Content starts
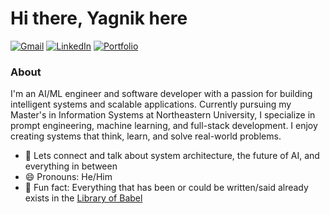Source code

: # Hi there, Yagnik here

[![Gmail](https://img.shields.io/badge/Gmail-D14836?style=for-the-badge&logo=gmail&logoColor=white)](mailto:yagnik.pavagadhi06@gmail.com)
[![LinkedIn](https://img.shields.io/badge/LinkedIn-0077B5?style=for-the-badge&logo=linkedin&logoColor=white)](https://www.linkedin.com/in/yagnikpavagadhi)
[![Portfolio](https://img.shields.io/badge/Portfolio-FF6B6B?style=for-the-badge&logo=portfolio&logoColor=white)](https://www.yagnikpavagadhi.com)


### About
I'm an AI/ML engineer and software developer with a passion for building intelligent systems and scalable applications. Currently pursuing my Master's in Information Systems at Northeastern University, I specialize in prompt engineering, machine learning, and full-stack development. I enjoy creating systems that think, learn, and solve real-world problems.


- 💬 Lets connect and talk about system architecture, the future of AI, and everything in between
- 😄 Pronouns: He/Him
- 👾 Fun fact: Everything that has been or could be written/said already exists in the [Library of Babel](https://libraryofbabel.info)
Content ends
* [WHAT IS BEING ASKED]:
For each line in the records that holds "yagnikpavagadhi", show that line as it stands.

* [TASK OUTPUT]:
[![LinkedIn](https://img.shields.io/badge/LinkedIn-0077B5?style=for-the-badge&logo=linkedin&logoColor=white)](https://www.linkedin.com/in/yagnikpavagadhi)
[![Portfolio](https://img.shields.io/badge/Portfolio-FF6B6B?style=for-the-badge&logo=portfolio&logoColor=white)](https://www.yagnikpavagadhi.com)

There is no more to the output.